Date: Wed, 27 Feb 2008 09:31:47 -0500
I agree with Randall that the Ronchi grating approach may be worth looking
into. In the simplest setup you would need two gratings, one in front of a
diffuse light source and one in front of the detector pair, which detector
would not need extremely high spatial resolution. A mirror (possibly
spherical concave) would be mounted on the seismo boom and the detectors
would register small changes in mirror tilt. This setup has the effect of
adding a second optical lever to what you'd get with a simple light beam
reflecting off a flat, moving mirror, and it avoids most of the
difficulties encountered with having to use a collimated light source. I
agree that the intensity would be fairly low, but since resolution is
likely not a big issue, you might be able to use fairly sensitive (=larger)

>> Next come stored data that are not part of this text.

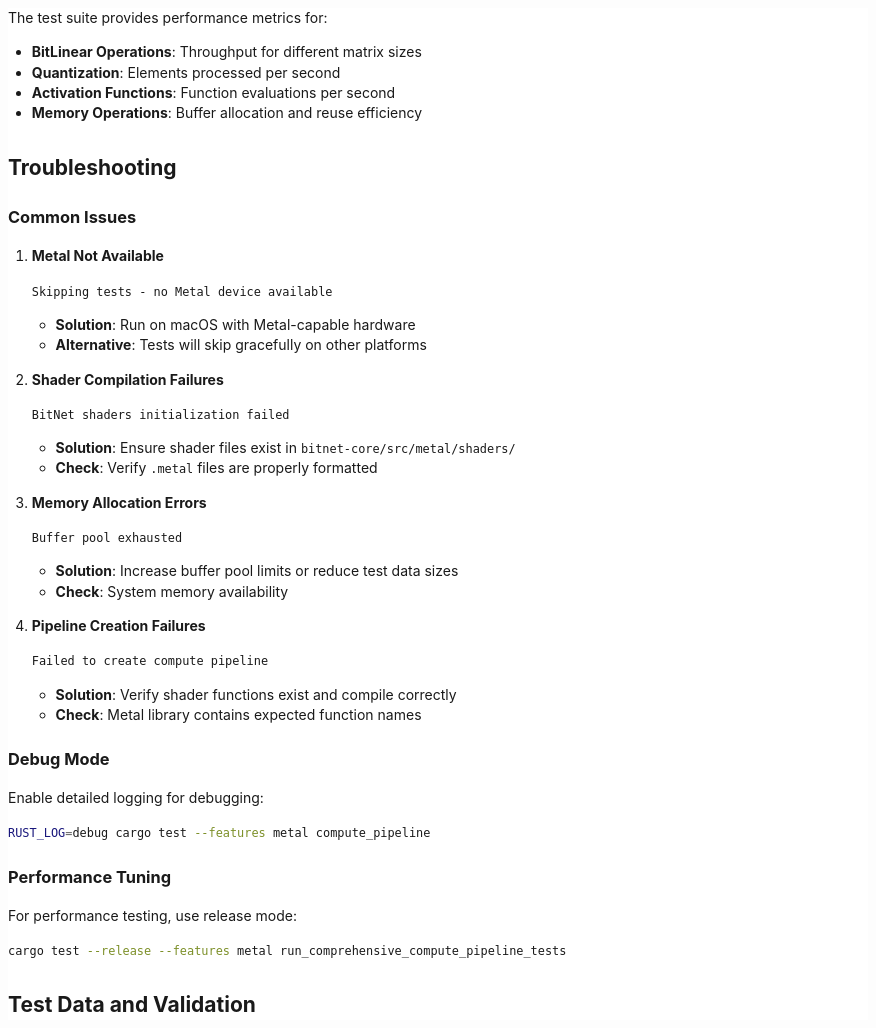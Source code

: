 The test suite provides performance metrics for:

- **BitLinear Operations**: Throughput for different matrix sizes
- **Quantization**: Elements processed per second
- **Activation Functions**: Function evaluations per second
- **Memory Operations**: Buffer allocation and reuse efficiency

## Troubleshooting

### Common Issues

1. **Metal Not Available**
   ```
   Skipping tests - no Metal device available
   ```
   - **Solution**: Run on macOS with Metal-capable hardware
   - **Alternative**: Tests will skip gracefully on other platforms

2. **Shader Compilation Failures**
   ```
   BitNet shaders initialization failed
   ```
   - **Solution**: Ensure shader files exist in `bitnet-core/src/metal/shaders/`
   - **Check**: Verify `.metal` files are properly formatted

3. **Memory Allocation Errors**
   ```
   Buffer pool exhausted
   ```
   - **Solution**: Increase buffer pool limits or reduce test data sizes
   - **Check**: System memory availability

4. **Pipeline Creation Failures**
   ```
   Failed to create compute pipeline
   ```
   - **Solution**: Verify shader functions exist and compile correctly
   - **Check**: Metal library contains expected function names

### Debug Mode

Enable detailed logging for debugging:

```bash
RUST_LOG=debug cargo test --features metal compute_pipeline
```

### Performance Tuning

For performance testing, use release mode:

```bash
cargo test --release --features metal run_comprehensive_compute_pipeline_tests
```

## Test Data and Validation
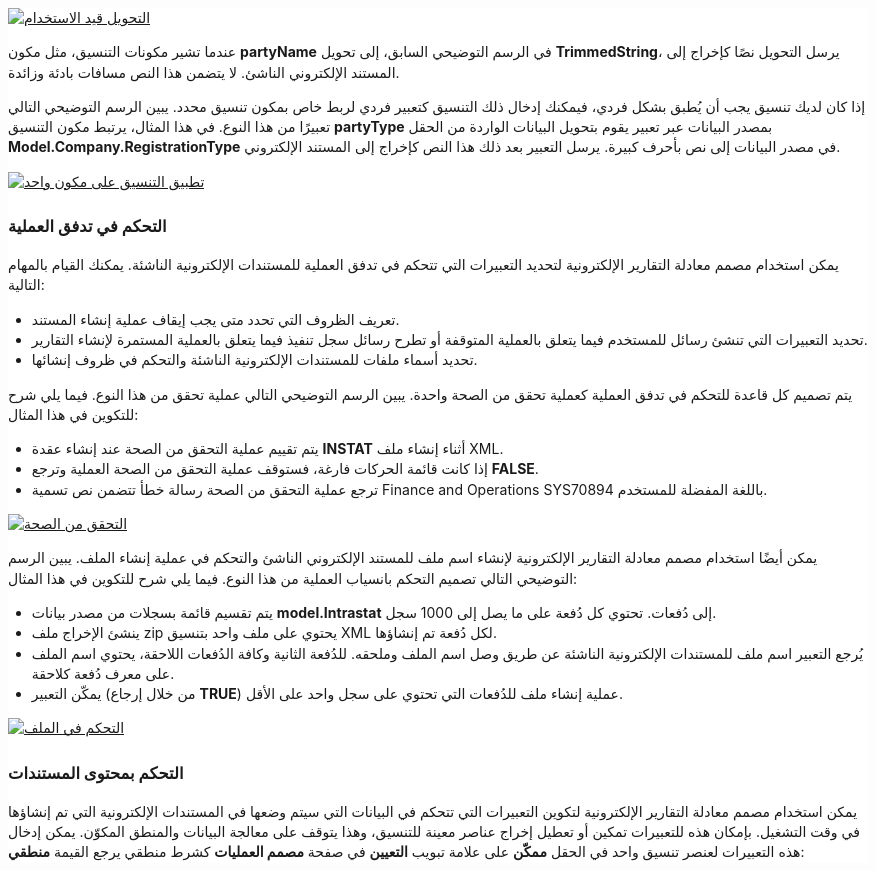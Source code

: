 [![التحويل قيد الاستخدام](./media/picture-transformation-usage.jpg)](./media/picture-transformation-usage.jpg)

عندما تشير مكونات التنسيق، مثل مكون **partyName** في الرسم التوضيحي السابق، إلى تحويل **TrimmedString**، يرسل التحويل نصًا كإخراج إلى المستند الإلكتروني الناشئ. لا يتضمن هذا النص مسافات بادئة وزائدة.

إذا كان لديك تنسيق يجب أن يُطبق بشكل فردي، فيمكنك إدخال ذلك التنسيق كتعبير فردي لربط خاص بمكون تنسيق محدد. يبين الرسم التوضيحي التالي تعبيرًا من هذا النوع. في هذا المثال، يرتبط مكون التنسيق **partyType** بمصدر البيانات عبر تعبير يقوم بتحويل البيانات الواردة من الحقل **Model.Company.RegistrationType** في مصدر البيانات إلى نص بأحرف كبيرة. يرسل التعبير بعد ذلك هذا النص كإخراج إلى المستند الإلكتروني.

[![تطبيق التنسيق على مكون واحد](./media/picture-binding-with-formula.jpg)](./media/picture-binding-with-formula.jpg)

### <a name="process-flow-control"></a>التحكم في تدفق العملية

يمكن استخدام مصمم معادلة التقارير الإلكترونية‬ لتحديد التعبيرات التي تتحكم في تدفق العملية للمستندات الإلكترونية الناشئة. يمكنك القيام بالمهام التالية:

- تعريف الظروف التي تحدد متى يجب إيقاف عملية إنشاء المستند.
- تحديد التعبيرات التي تنشئ رسائل للمستخدم فيما يتعلق بالعملية المتوقفة أو تطرح رسائل سجل تنفيذ فيما يتعلق بالعملية المستمرة لإنشاء التقارير.
- تحديد أسماء ملفات للمستندات الإلكترونية الناشئة والتحكم في ظروف إنشائها.

يتم تصميم كل قاعدة للتحكم في تدفق العملية كعملية تحقق من الصحة واحدة. يبين الرسم التوضيحي التالي عملية تحقق من هذا النوع. فيما يلي شرح للتكوين في هذا المثال:

- يتم تقييم عملية التحقق من الصحة عند إنشاء عقدة **INSTAT** أثناء إنشاء ملف XML.
- إذا كانت قائمة الحركات فارغة، فستوقف عملية التحقق من الصحة العملية وترجع **FALSE**.
- ترجع عملية التحقق من الصحة رسالة خطأ تتضمن نص تسمية Finance and Operations‏ SYS70894 باللغة المفضلة للمستخدم.

[![التحقق من الصحة](./media/picture-validation.jpg)](./media/picture-validation.jpg)

يمكن أيضًا استخدام مصمم معادلة التقارير الإلكترونية لإنشاء اسم ملف للمستند الإلكتروني الناشئ والتحكم في عملية إنشاء الملف. يبين الرسم التوضيحي التالي تصميم التحكم بانسياب العملية‬ من هذا النوع. فيما يلي شرح للتكوين في هذا المثال:

- يتم تقسيم قائمة بسجلات من مصدر بيانات **model.Intrastat** إلى دُفعات. تحتوي كل دُفعة على ما يصل إلى 1000 سجل.
- ينشئ الإخراج ملف zip يحتوي على ملف واحد بتنسيق XML لكل دُفعة تم إنشاؤها.
- يُرجع التعبير اسم ملف للمستندات الإلكترونية الناشئة عن طريق وصل اسم الملف وملحقه. للدُفعة الثانية وكافة الدُفعات اللاحقة، يحتوي اسم الملف على معرف دُفعة كلاحقة.
- يمكّن التعبير (من خلال إرجاع **TRUE**) عملية إنشاء ملف للدُفعات التي تحتوي على سجل واحد على الأقل.

[![التحكم في الملف](./media/picture-file-control.jpg)](./media/picture-file-control.jpg)

### <a name="documents-content-control"></a>التحكم بمحتوى المستندات

يمكن استخدام مصمم معادلة التقارير الإلكترونية لتكوين التعبيرات التي تتحكم في البيانات التي سيتم وضعها في المستندات الإلكترونية التي تم إنشاؤها في وقت التشغيل. بإمكان هذه للتعبيرات تمكين أو تعطيل إخراج عناصر معينة للتنسيق، وهذا يتوقف على معالجة البيانات والمنطق المكوّن. يمكن إدخال هذه التعبيرات لعنصر تنسيق واحد في الحقل **ممكّن** على علامة تبويب **التعيين** في صفحة **مصمم العمليات** كشرط منطقي يرجع القيمة **منطقي**:
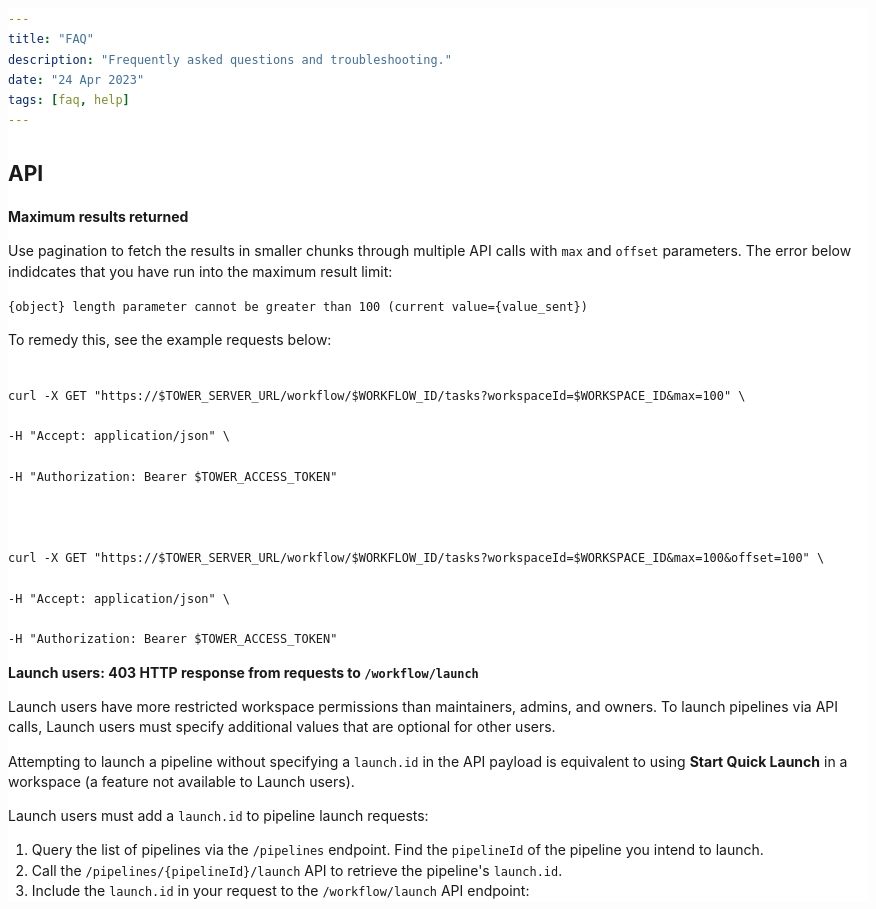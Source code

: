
 ```yaml
---
title: "FAQ"
description: "Frequently asked questions and troubleshooting."
date: "24 Apr 2023"
tags: [faq, help]
---
```


## API

**Maximum results returned**

Use pagination to fetch the results in smaller chunks through multiple API calls with `max` and `offset` parameters. The error below indidcates that you have run into the maximum result limit:

`{object} length parameter cannot be greater than 100 (current value={value_sent})`

To remedy this, see the example requests below:

```

curl -X GET "https://$TOWER_SERVER_URL/workflow/$WORKFLOW_ID/tasks?workspaceId=$WORKSPACE_ID&max=100" \

-H "Accept: application/json" \

-H "Authorization: Bearer $TOWER_ACCESS_TOKEN"



curl -X GET "https://$TOWER_SERVER_URL/workflow/$WORKFLOW_ID/tasks?workspaceId=$WORKSPACE_ID&max=100&offset=100" \

-H "Accept: application/json" \

-H "Authorization: Bearer $TOWER_ACCESS_TOKEN"

```

**Launch users: 403 HTTP response from requests to `/workflow/launch`**

Launch users have more restricted workspace permissions than maintainers, admins, and owners. To launch pipelines via API calls, Launch users must specify additional values that are optional for other users.

Attempting to launch a pipeline without specifying a `launch.id` in the API payload is equivalent to using **Start Quick Launch** in a workspace (a feature not available to Launch users).

Launch users must add a `launch.id` to pipeline launch requests:

1. Query the list of pipelines via the `/pipelines` endpoint. Find the `pipelineId` of the pipeline you intend to launch.
2. Call the `/pipelines/{pipelineId}/launch` API to retrieve the pipeline's `launch.id`.
3. Include the `launch.id` in your request to the `/workflow/launch` API endpoint:
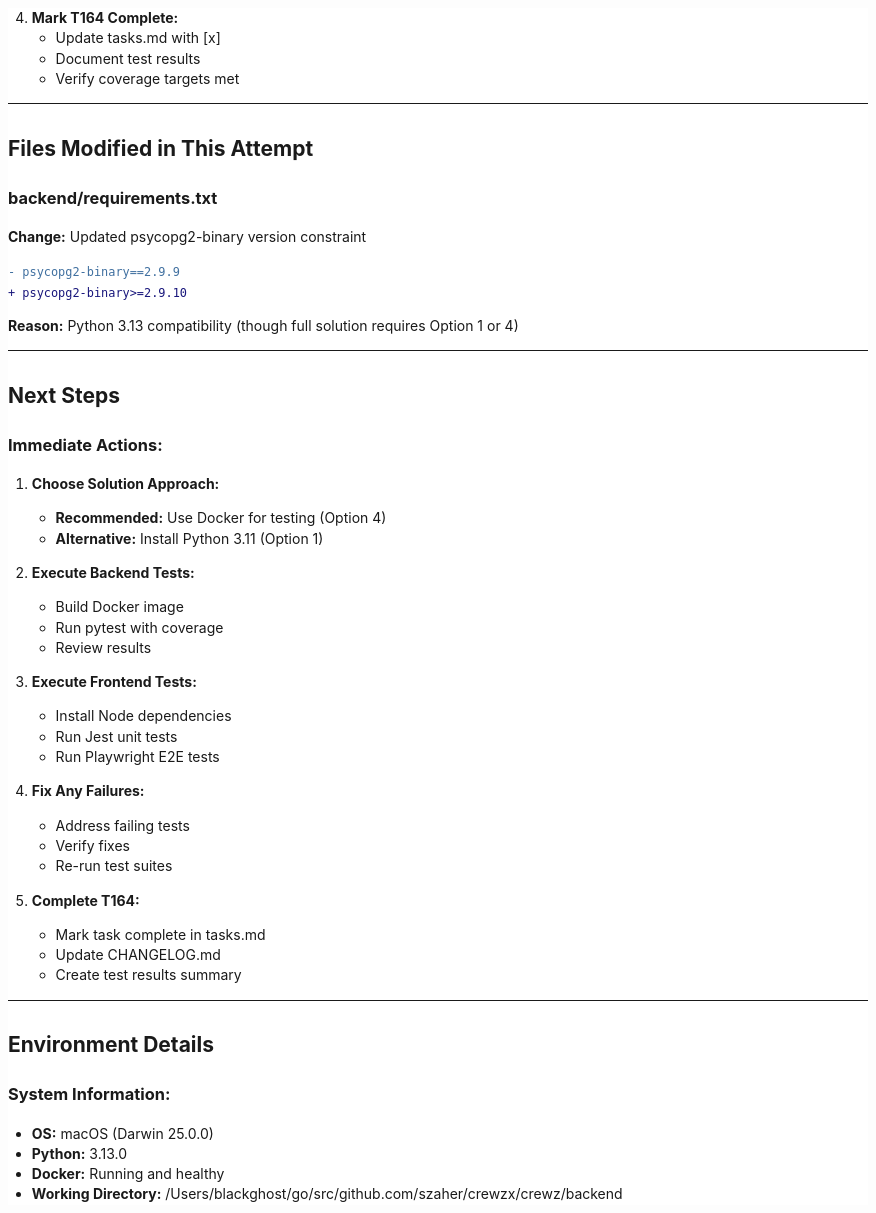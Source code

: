 4. **Mark T164 Complete:**
   - Update tasks.md with [x]
   - Document test results
   - Verify coverage targets met

---

## Files Modified in This Attempt

### backend/requirements.txt
**Change:** Updated psycopg2-binary version constraint
```diff
- psycopg2-binary==2.9.9
+ psycopg2-binary>=2.9.10
```

**Reason:** Python 3.13 compatibility (though full solution requires Option 1 or 4)

---

## Next Steps

### Immediate Actions:

1. **Choose Solution Approach:**
   - **Recommended:** Use Docker for testing (Option 4)
   - **Alternative:** Install Python 3.11 (Option 1)

2. **Execute Backend Tests:**
   - Build Docker image
   - Run pytest with coverage
   - Review results

3. **Execute Frontend Tests:**
   - Install Node dependencies
   - Run Jest unit tests
   - Run Playwright E2E tests

4. **Fix Any Failures:**
   - Address failing tests
   - Verify fixes
   - Re-run test suites

5. **Complete T164:**
   - Mark task complete in tasks.md
   - Update CHANGELOG.md
   - Create test results summary

---

## Environment Details

### System Information:
- **OS:** macOS (Darwin 25.0.0)
- **Python:** 3.13.0
- **Docker:** Running and healthy
- **Working Directory:** /Users/blackghost/go/src/github.com/szaher/crewzx/crewz/backend
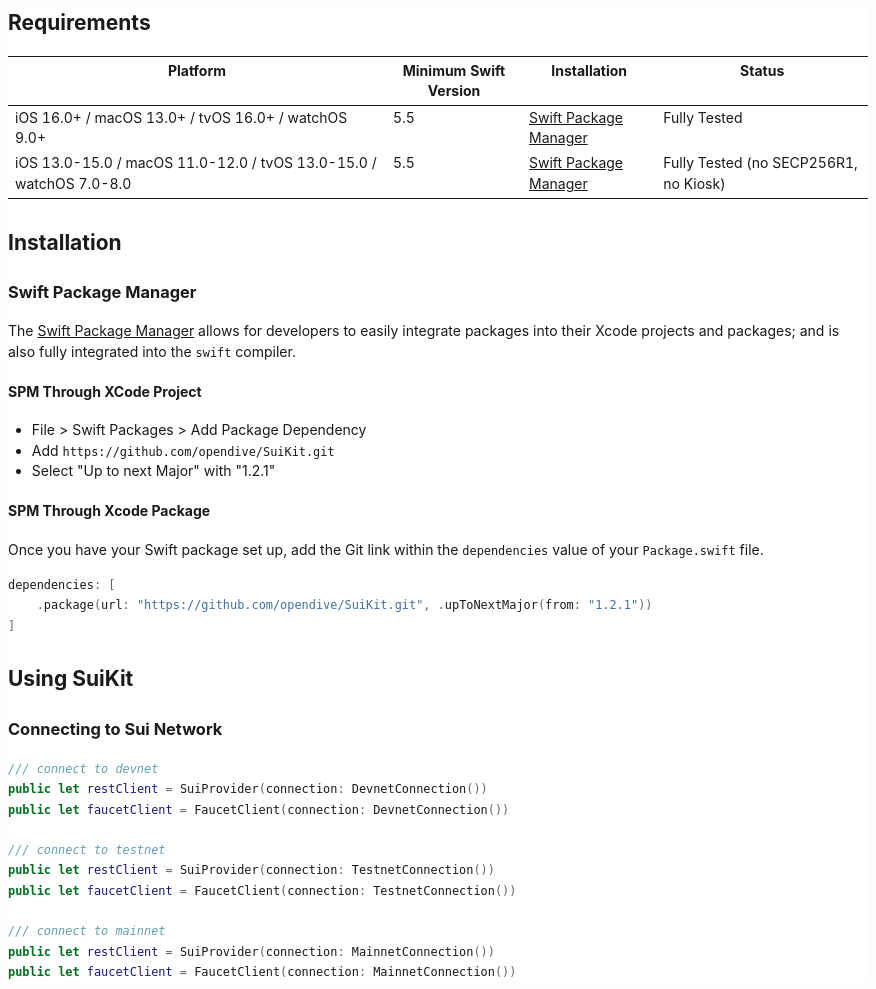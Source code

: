 ## Requirements

| Platform | Minimum Swift Version | Installation | Status |
| --- | --- | --- | --- |
| iOS 16.0+ / macOS 13.0+ / tvOS 16.0+ / watchOS 9.0+ | 5.5 | [Swift Package Manager](#swift-package-manager) | Fully Tested |
| iOS 13.0-15.0 / macOS 11.0-12.0 / tvOS 13.0-15.0 / watchOS 7.0-8.0 | 5.5 | [Swift Package Manager](#swift-package-manager) | Fully Tested (no SECP256R1, no Kiosk) |

## Installation

### Swift Package Manager

The [Swift Package Manager](https://swift.org/package-manager/) allows for developers to easily integrate packages into their Xcode projects and packages; and is also fully integrated into the `swift` compiler.

#### SPM Through XCode Project

* File > Swift Packages > Add Package Dependency
* Add `https://github.com/opendive/SuiKit.git`
* Select "Up to next Major" with "1.2.1"

#### SPM Through Xcode Package

Once you have your Swift package set up, add the Git link within the `dependencies` value of your `Package.swift` file.

```swift
dependencies: [
    .package(url: "https://github.com/opendive/SuiKit.git", .upToNextMajor(from: "1.2.1"))
]
```

## Using SuiKit

### Connecting to Sui Network

```swift
/// connect to devnet
public let restClient = SuiProvider(connection: DevnetConnection())
public let faucetClient = FaucetClient(connection: DevnetConnection())

/// connect to testnet
public let restClient = SuiProvider(connection: TestnetConnection())
public let faucetClient = FaucetClient(connection: TestnetConnection())

/// connect to mainnet
public let restClient = SuiProvider(connection: MainnetConnection())
public let faucetClient = FaucetClient(connection: MainnetConnection())

```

What now needs to be done is to develop a formulation relating grating
frequency, mirror characteristics and detector distance to image motion at
the photo detectors vs mirror tilt, that is, to tilt sensitivity.
Source for high-quality gratings priced from $35 and (way) up.
Good resource on Ronchi technique, though aimed at amateur telescope mirror
An image which can be printed by a high-resolution printer onto
overhead-projector film to make a 2"x2" 100 lpi Ronchi screen.
Some claim that gratings made in this way are not very good while others
say they work fine. It probably depends on the printer.
At 11:43 AM 2/26/2008 -0500, you wrote:
> Ronchi gratings have certainly been mentioned in past psn Emails.
> There are ate least two problems with this approach. Firstly it requires
> the production of fairly expensive gratings. Secondly the line
> intensities are likely to be very low.
> I believe that Zumberge was using this type of sensor.
I think he was using a rather fancy laser interferometer--optical bench
stuff. Ronchi screens are more along the line of plywood and nails. They
use a diffuse light sourch which doesn't even have to be
monochromatic. And they are frequently made by amateurs.